116 S.E.2d 856 | S.C. | 1960

Taylor, Justice.

Appellant, Oscar Mack Gist, a Negro boy 16 years of age, was arrested pursuant to 66 warrants, each charging that he “did commit a breach of the peace and is guilty of disorderly conduct by placing a telephone call in the town of Jonesville, S. C. to * * * and then used abusive, obscene, vulgar, and profane language to * * Thereafter, he was taken before a Magistrate, where, in the presence of his parents, he plead guilty as charged in each of the warrants and was sentenced to pay a fine of $50.00 or serve 30 days upon the public works of Union County for each of the 66 offenses. Appellant made no motion for a new trial but gave notice of intention to appeal and was released on bond.

Thereafter, the matter was argued before the Honorable Steve C. Griffith, presiding Judge of the Court of General Sessions for Union County, who duly issued an order permitting defendant to make such motion or motions as he deemed advisable under the circumstances.
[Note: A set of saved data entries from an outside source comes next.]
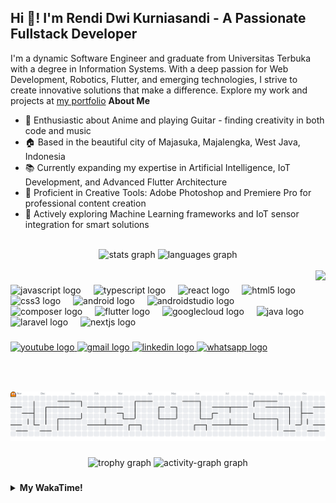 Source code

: <h2 align="left">Hi 👋! I'm Rendi Dwi Kurniasandi - A Passionate Fullstack Developer</h2>

I'm a dynamic Software Engineer and graduate from Universitas Terbuka with a degree in Information Systems. With a deep passion for Web Development, Robotics, Flutter, and emerging technologies, I strive to create innovative solutions that make a difference. Explore my work and projects at [my portfolio](https://sniren210.github.io/)
**About Me**

- 🎯 Enthusiastic about Anime and playing Guitar - finding creativity in both code and music
- 🏠 Based in the beautiful city of Majasuka, Majalengka, West Java, Indonesia
- 📚 Currently expanding my expertise in Artificial Intelligence, IoT Development, and Advanced Flutter Architecture
- 🎨 Proficient in Creative Tools: Adobe Photoshop and Premiere Pro for professional content creation
- 🤖 Actively exploring Machine Learning frameworks and IoT sensor integration for smart solutions

<br clear="both">

<div align="center">
  <img src="https://github-readme-stats.vercel.app/api?username=sniren210&hide_title=false&hide_rank=false&show_icons=true&include_all_commits=true&count_private=true&disable_animations=false&theme=dracula&locale=en&hide_border=false" height="150" alt="stats graph"  />
  <img src="https://github-readme-stats.vercel.app/api/top-langs?username=sniren210&locale=en&hide_title=false&layout=compact&card_width=320&langs_count=5&theme=dracula&hide_border=false" height="150" alt="languages graph"  />
</div>
<br clear="both">

<img align="right" height="150" src="https://media4.giphy.com/media/v1.Y2lkPTc5MGI3NjExMThmN3RsamYxYnVta3ZxODQzMDd5ZzAxOWNnY2c3cG40NGF5ZnI2MyZlcD12MV9pbnRlcm5hbF9naWZfYnlfaWQmY3Q9Zw/qgQUggAC3Pfv687qPC/giphy.gif"  />

###

<div align="left">
  <img src="https://cdn.jsdelivr.net/gh/devicons/devicon/icons/javascript/javascript-original.svg" height="30" alt="javascript logo"  />
  <img width="12" />
  <img src="https://cdn.jsdelivr.net/gh/devicons/devicon/icons/typescript/typescript-original.svg" height="30" alt="typescript logo"  />
  <img width="12" />
  <img src="https://cdn.jsdelivr.net/gh/devicons/devicon/icons/react/react-original.svg" height="30" alt="react logo"  />
  <img width="12" />
  <img src="https://cdn.jsdelivr.net/gh/devicons/devicon/icons/html5/html5-original.svg" height="30" alt="html5 logo"  />
  <img width="12" />
  <img src="https://cdn.jsdelivr.net/gh/devicons/devicon/icons/css3/css3-original.svg" height="30" alt="css3 logo"  />
  <img width="12" />
  <img src="https://cdn.jsdelivr.net/gh/devicons/devicon/icons/android/android-original.svg" height="30" alt="android logo"  />
  <img width="12" />
  <img src="https://cdn.jsdelivr.net/gh/devicons/devicon/icons/androidstudio/androidstudio-original.svg" height="30" alt="androidstudio logo"  />
  <img width="12" />
  <img src="https://cdn.jsdelivr.net/gh/devicons/devicon/icons/composer/composer-original.svg" height="30" alt="composer logo"  />
  <img width="12" />
  <img src="https://cdn.jsdelivr.net/gh/devicons/devicon/icons/flutter/flutter-original.svg" height="30" alt="flutter logo"  />
  <img width="12" />
  <img src="https://cdn.jsdelivr.net/gh/devicons/devicon/icons/googlecloud/googlecloud-original.svg" height="30" alt="googlecloud logo"  />
  <img width="12" />
  <img src="https://cdn.jsdelivr.net/gh/devicons/devicon/icons/java/java-original.svg" height="30" alt="java logo"  />
  <img width="12" />
  <img src="https://cdn.jsdelivr.net/gh/devicons/devicon/icons/laravel/laravel-original.svg" height="30" alt="laravel logo"  />
  <img width="12" />
  <img src="https://cdn.jsdelivr.net/gh/devicons/devicon/icons/nextjs/nextjs-original.svg" height="30" alt="nextjs logo"  />
</div>

###

<div align="left">
  <a href="https://www.youtube.com/@snirenren4221" target="_blank">
    <img src="https://img.shields.io/static/v1?message=Youtube&logo=youtube&label=&color=FF0000&logoColor=white&labelColor=&style=for-the-badge" height="35" alt="youtube logo"  />
  </a>
  <a href="mailto:sniren2002@gmail.com" target="_blank">
    <img src="https://img.shields.io/static/v1?message=Gmail&logo=gmail&label=&color=D14836&logoColor=white&labelColor=&style=for-the-badge" height="35" alt="gmail logo"  />
  </a>
  <a href="https://www.linkedin.com/in/rendi-dwi-kurniasandi-9442571b6/" target="_blank">
    <img src="https://img.shields.io/static/v1?message=LinkedIn&logo=linkedin&label=&color=0077B5&logoColor=white&labelColor=&style=for-the-badge" height="35" alt="linkedin logo"  />
  </a>
  <a href="https://wa.me/6285215137048" target="_blank">
    <img src="https://img.shields.io/static/v1?message=Whatsapp&logo=whatsapp&label=&color=25D366&logoColor=white&labelColor=&style=for-the-badge" height="35" alt="whatsapp logo"  />
  </a>
</div>

###

<br clear="both">

###

<picture>
  <source media="(prefers-color-scheme: dark)" srcset="https://raw.githubusercontent.com/sniren210/sniren210/output/pacman-contribution-graph-dark.svg">
  <source media="(prefers-color-scheme: light)" srcset="https://raw.githubusercontent.com/sniren210/sniren210/output/pacman-contribution-graph.svg">
  <img alt="pacman contribution graph" src="https://raw.githubusercontent.com/sniren210/sniren210/output/pacman-contribution-graph.svg">
</picture>

###

<div align="center">
  <img src="https://github-profile-trophy.vercel.app?username=sniren210&theme=dracula&column=-1&row=1&margin-w=8&margin-h=8&no-bg=false&no-frame=false&order=4" height="150" alt="trophy graph"  />
  <img src="https://github-readme-activity-graph.vercel.app/graph?username=sniren210&radius=16&theme=react&area=true&order=5" height="300" alt="activity-graph graph"  />
</div>

###

<details>
  <summary><b>My WakaTime!</b></summary>
  <br>
  
 <!--START_SECTION:waka-->
![Code Time](http://img.shields.io/badge/Code%20Time-325%20hrs%2019%20mins-blue)

![Lines of code](https://img.shields.io/badge/From%20Hello%20World%20I%27ve%20Written-27.0%20million%20lines%20of%20code-blue)

**I'm an Early 🐤** 

```text
🌞 Morning                780 commits         ███░░░░░░░░░░░░░░░░░░░░░░   10.82 % 
🌆 Daytime                3303 commits        ███████████░░░░░░░░░░░░░░   45.80 % 
🌃 Evening                2080 commits        ███████░░░░░░░░░░░░░░░░░░   28.84 % 
🌙 Night                  1049 commits        ████░░░░░░░░░░░░░░░░░░░░░   14.55 % 
```
📅 **I'm Most Productive on Thursday** 

```text
Monday                   1387 commits        █████░░░░░░░░░░░░░░░░░░░░   19.23 % 
Tuesday                  1251 commits        ████░░░░░░░░░░░░░░░░░░░░░   17.35 % 
Wednesday                1091 commits        ████░░░░░░░░░░░░░░░░░░░░░   15.13 % 
Thursday                 1472 commits        █████░░░░░░░░░░░░░░░░░░░░   20.41 % 
Friday                   1277 commits        ████░░░░░░░░░░░░░░░░░░░░░   17.71 % 
Saturday                 252 commits         █░░░░░░░░░░░░░░░░░░░░░░░░   03.49 % 
Sunday                   482 commits         ██░░░░░░░░░░░░░░░░░░░░░░░   06.68 % 
```


📊 **This Week I Spent My Time On** 

```text
🕑︎ Time Zone: Asia/Jakarta

💬 Programming Languages: 
TypeScript               11 hrs 6 mins       █████████████░░░░░░░░░░░░   52.17 % 
Dart                     4 hrs 50 mins       ██████░░░░░░░░░░░░░░░░░░░   22.76 % 
PHP                      1 hr 45 mins        ██░░░░░░░░░░░░░░░░░░░░░░░   08.30 % 
Other                    51 mins             █░░░░░░░░░░░░░░░░░░░░░░░░   04.06 % 
JSON                     50 mins             █░░░░░░░░░░░░░░░░░░░░░░░░   03.97 % 

🔥 Editors: 
VS Code                  21 hrs 16 mins      █████████████████████████   100.00 % 

💻 Operating System: 
Windows                  21 hrs 16 mins      █████████████████████████   100.00 % 
```

**I Mostly Code in Dart** 

```text
Dart                     34 repos            ███████░░░░░░░░░░░░░░░░░░   29.06 % 
TypeScript               18 repos            ████░░░░░░░░░░░░░░░░░░░░░   15.38 % 
HTML                     14 repos            ███░░░░░░░░░░░░░░░░░░░░░░   11.97 % 
PHP                      10 repos            ██░░░░░░░░░░░░░░░░░░░░░░░   08.55 % 
Kotlin                   1 repo              ░░░░░░░░░░░░░░░░░░░░░░░░░   00.85 % 
```




 Last Updated on 20/10/2025 22:21:13 UTC
<!--END_SECTION:waka-->
</details>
Pursuant to such order, appellant appeared before the Magistrate and moved for a new trial upon all grounds appearing in the original notice of intention to appeal and upon the further ground that the acts with which appellant was charged do not amount to disorderly conduct under the Statutes of South Carolina. This motion was denied and appeal was again taken to the Court of General Sessions and heard by the Resident Judge of the Seventh Judicial Circuit, who affirmed the judgments and sentences of the Magistrate’s Court. And it is from this order that appellant now appeals to this Court contending principally that the offenses *265allegedly committed were not embraced within the provisions of the Statute relating to disorderly conduct and, further, that there is a specific Statute concerning the acts complained of which is beyond the Magistrate’s jurisdiction.
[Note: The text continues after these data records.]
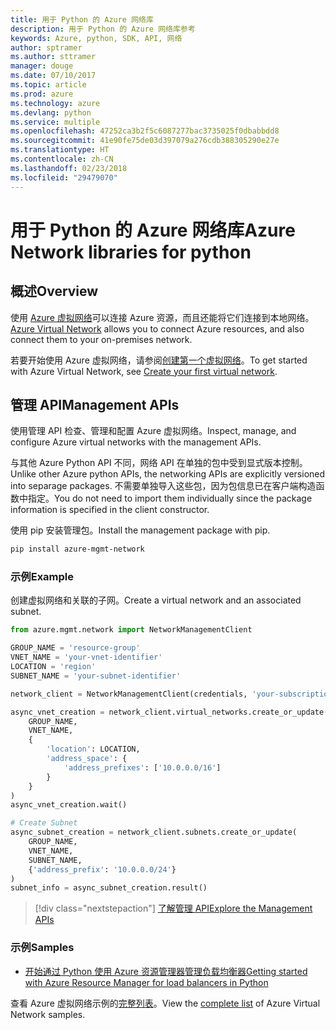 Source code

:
 ```yaml
---
title: 用于 Python 的 Azure 网络库
description: 用于 Python 的 Azure 网络库参考
keywords: Azure, python, SDK, API, 网络
author: sptramer
ms.author: sttramer
manager: douge
ms.date: 07/10/2017
ms.topic: article
ms.prod: azure
ms.technology: azure
ms.devlang: python
ms.service: multiple
ms.openlocfilehash: 47252ca3b2f5c6087277bac3735025f0dbabbdd8
ms.sourcegitcommit: 41e90fe75de03d397079a276cdb388305290e27e
ms.translationtype: HT
ms.contentlocale: zh-CN
ms.lasthandoff: 02/23/2018
ms.locfileid: "29479070"
---
```

# <a name="azure-network-libraries-for-python"></a><span data-ttu-id="d84d3-104">用于 Python 的 Azure 网络库</span><span class="sxs-lookup"><span data-stu-id="d84d3-104">Azure Network libraries for python</span></span>

## <a name="overview"></a><span data-ttu-id="d84d3-105">概述</span><span class="sxs-lookup"><span data-stu-id="d84d3-105">Overview</span></span>

<span data-ttu-id="d84d3-106">使用 [Azure 虚拟网络](/azure/virtual-network/virtual-networks-overview)可以连接 Azure 资源，而且还能将它们连接到本地网络。</span><span class="sxs-lookup"><span data-stu-id="d84d3-106">[Azure Virtual Network](/azure/virtual-network/virtual-networks-overview) allows you to connect Azure resources, and also connect them to your on-premises network.</span></span>

<span data-ttu-id="d84d3-107">若要开始使用 Azure 虚拟网络，请参阅[创建第一个虚拟网络](/azure/virtual-network/virtual-network-get-started-vnet-subnet)。</span><span class="sxs-lookup"><span data-stu-id="d84d3-107">To get started with Azure Virtual Network, see [Create your first virtual network](/azure/virtual-network/virtual-network-get-started-vnet-subnet).</span></span>

## <a name="management-apis"></a><span data-ttu-id="d84d3-108">管理 API</span><span class="sxs-lookup"><span data-stu-id="d84d3-108">Management APIs</span></span>

<span data-ttu-id="d84d3-109">使用管理 API 检查、管理和配置 Azure 虚拟网络。</span><span class="sxs-lookup"><span data-stu-id="d84d3-109">Inspect, manage, and configure Azure virtual networks with the management APIs.</span></span>

<span data-ttu-id="d84d3-110">与其他 Azure Python API 不同，网络 API 在单独的包中受到显式版本控制。</span><span class="sxs-lookup"><span data-stu-id="d84d3-110">Unlike other Azure python APIs, the networking APIs are explicitly versioned into separage packages.</span></span> <span data-ttu-id="d84d3-111">不需要单独导入这些包，因为包信息已在客户端构造函数中指定。</span><span class="sxs-lookup"><span data-stu-id="d84d3-111">You do not need to import them individually since the package information is specified in the client constructor.</span></span>

<span data-ttu-id="d84d3-112">使用 pip 安装管理包。</span><span class="sxs-lookup"><span data-stu-id="d84d3-112">Install the management package with pip.</span></span>

```bash
pip install azure-mgmt-network
```

### <a name="example"></a><span data-ttu-id="d84d3-113">示例</span><span class="sxs-lookup"><span data-stu-id="d84d3-113">Example</span></span>

<span data-ttu-id="d84d3-114">创建虚拟网络和关联的子网。</span><span class="sxs-lookup"><span data-stu-id="d84d3-114">Create a virtual network and an associated subnet.</span></span>

```python
from azure.mgmt.network import NetworkManagementClient

GROUP_NAME = 'resource-group'
VNET_NAME = 'your-vnet-identifier'
LOCATION = 'region'
SUBNET_NAME = 'your-subnet-identifier'

network_client = NetworkManagementClient(credentials, 'your-subscription-id')

async_vnet_creation = network_client.virtual_networks.create_or_update(
    GROUP_NAME,
    VNET_NAME,
    {
        'location': LOCATION,
        'address_space': {
            'address_prefixes': ['10.0.0.0/16']
        }
    }
)
async_vnet_creation.wait()

# Create Subnet
async_subnet_creation = network_client.subnets.create_or_update(
    GROUP_NAME,
    VNET_NAME,
    SUBNET_NAME,
    {'address_prefix': '10.0.0.0/24'}
)
subnet_info = async_subnet_creation.result()
```

> [!div class="nextstepaction"]
> [<span data-ttu-id="d84d3-115">了解管理 API</span><span class="sxs-lookup"><span data-stu-id="d84d3-115">Explore the Management APIs</span></span>](/python/api/overview/azure/network/management)

### <a name="samples"></a><span data-ttu-id="d84d3-116">示例</span><span class="sxs-lookup"><span data-stu-id="d84d3-116">Samples</span></span>

* [<span data-ttu-id="d84d3-117">开始通过 Python 使用 Azure 资源管理器管理负载均衡器</span><span class="sxs-lookup"><span data-stu-id="d84d3-117">Getting started with Azure Resource Manager for load balancers in Python</span></span>](https://azure.microsoft.com/en-us/resources/samples/network-python-manage-loadbalancer/)

<span data-ttu-id="d84d3-118">查看 Azure 虚拟网络示例的[完整列表](https://azure.microsoft.com/en-us/resources/samples/?platform=python&term=virtual%20network)。</span><span class="sxs-lookup"><span data-stu-id="d84d3-118">View the [complete list](https://azure.microsoft.com/en-us/resources/samples/?platform=python&term=virtual%20network) of Azure Virtual Network samples.</span></span>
Section 16-558, Code of Laws of South Carolina, 1952, provides:

“Any person who shall (a) be found on any highway or at any public place or public gathering in a grossly intoxicated condition or otherwise conducting himself in a disorderly or boisterous manner (b) use obscene or profane language on any highway or at any public place or gathering or in hearing distance of any schoolhouse or church or (c) while under the influence or feigning to be under the influence of intoxicating liquor, without just cause or excuse, discharge any gun, pistol or other firearm while upon or within fifty yards of any public road or highway, except upon his own premises, shall be guilty of a misdemeanor.”
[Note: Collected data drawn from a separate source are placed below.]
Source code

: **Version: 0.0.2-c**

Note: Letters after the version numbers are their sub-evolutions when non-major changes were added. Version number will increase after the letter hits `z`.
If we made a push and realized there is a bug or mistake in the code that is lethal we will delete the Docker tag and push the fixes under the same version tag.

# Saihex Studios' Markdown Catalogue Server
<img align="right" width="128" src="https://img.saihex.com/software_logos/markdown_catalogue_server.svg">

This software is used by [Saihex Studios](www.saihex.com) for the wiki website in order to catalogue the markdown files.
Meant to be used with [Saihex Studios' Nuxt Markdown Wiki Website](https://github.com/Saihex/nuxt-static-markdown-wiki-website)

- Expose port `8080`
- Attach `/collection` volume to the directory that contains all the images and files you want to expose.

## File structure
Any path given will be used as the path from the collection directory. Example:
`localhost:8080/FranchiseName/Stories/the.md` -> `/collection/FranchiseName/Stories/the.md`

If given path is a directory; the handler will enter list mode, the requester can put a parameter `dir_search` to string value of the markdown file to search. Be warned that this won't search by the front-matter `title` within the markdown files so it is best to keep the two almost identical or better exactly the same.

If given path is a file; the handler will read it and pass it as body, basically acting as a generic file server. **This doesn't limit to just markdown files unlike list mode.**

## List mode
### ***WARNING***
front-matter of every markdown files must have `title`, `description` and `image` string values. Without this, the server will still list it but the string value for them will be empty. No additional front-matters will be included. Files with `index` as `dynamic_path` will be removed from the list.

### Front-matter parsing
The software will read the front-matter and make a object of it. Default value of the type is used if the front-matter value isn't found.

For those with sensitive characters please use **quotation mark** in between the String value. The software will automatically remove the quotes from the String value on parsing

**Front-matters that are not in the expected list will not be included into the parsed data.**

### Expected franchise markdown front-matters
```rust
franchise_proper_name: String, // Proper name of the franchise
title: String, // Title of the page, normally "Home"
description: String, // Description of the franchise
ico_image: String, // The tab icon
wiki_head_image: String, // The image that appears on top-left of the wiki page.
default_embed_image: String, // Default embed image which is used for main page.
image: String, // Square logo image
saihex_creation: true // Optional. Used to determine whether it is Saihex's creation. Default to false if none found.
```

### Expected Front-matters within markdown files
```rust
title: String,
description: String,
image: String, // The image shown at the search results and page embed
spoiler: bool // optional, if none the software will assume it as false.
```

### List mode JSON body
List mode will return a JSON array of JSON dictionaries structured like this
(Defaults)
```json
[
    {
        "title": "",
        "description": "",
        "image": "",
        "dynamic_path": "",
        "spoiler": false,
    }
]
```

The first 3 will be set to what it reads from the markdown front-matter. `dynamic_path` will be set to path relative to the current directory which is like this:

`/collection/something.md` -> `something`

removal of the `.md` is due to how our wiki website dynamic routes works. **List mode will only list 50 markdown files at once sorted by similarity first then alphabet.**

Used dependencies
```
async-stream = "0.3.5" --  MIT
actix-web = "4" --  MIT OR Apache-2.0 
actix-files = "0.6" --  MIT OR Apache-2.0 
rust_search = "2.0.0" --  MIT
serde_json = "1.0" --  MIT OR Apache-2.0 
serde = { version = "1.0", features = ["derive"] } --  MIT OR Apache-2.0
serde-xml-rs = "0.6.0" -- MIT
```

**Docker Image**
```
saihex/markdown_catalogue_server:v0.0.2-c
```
It may readily be seen by reference to the foregoing that the use of abusive, obscene, vulgar or profane language to a woman or woman child over the telephone is not encompassed within the provisions of the foregoing Section.

Section 16-552, Code of Laws of South Carolina, 1952, provides:

“Any person who shall anonymously write, print or by any other manner or means whatsoever communicate, send or deliver to any woman or woman child within this State any obscene, profane, indecent, vulgar, suggestive or immoral message shall be guilty of a misdemeanor and, upon conviction, shall be punished in the discretion of the court.”

The foregoing Section, dealing specifically with the acts complained of and making unlawful that which was not unlawful before, must be followed, 14 Am. Jur. 765; and the penalty provided therein is that one, upon being convicted of violation of the provisions thereof, “shall be punished in the discretion of the court,” whereas the ju-

*266risdiction of the Magistrates’ Courts in criminal matters is set forth in Art. 5, Sec. 21 of the Constitution of the State of South Carolina, 1895, as being $100.00 or 30 days. State v. Jenkins, 26 S. C. 121, 1 S. E. 437; State v. Madden, 28 S. C. 50, 4 S. E. 810; State v. Cooler, 30 S. C. 105, 8 S. E. 692, 3 L. R. A. 181; State v. Holcomb, 63 S. C. 22, 40 S. E. 1017; State v. Pinckney, 74 S. C. 445, 54 S. E. 606; State v. Glover, 90 S. C. 166, 72 S. E. 1087; Keels v. City of Sumter, 95 S. C. 203, 78 S. E. 893; State v. Mellette, 106 S. C. 224, 91 S. E. 4.

It is apparent to us that the acts complained of were encompassed within the provisions of Section 16-552, Code of Laws of South Carolina, 1952, and that the Magistrate’s Court was without jurisdiction to hear and pass judgment thereon. The judgments and sentences in all 66 cases are therefore reversed and set aside.

Stukes, C. J., and Oxner, Legge and Moss, JJ., concur.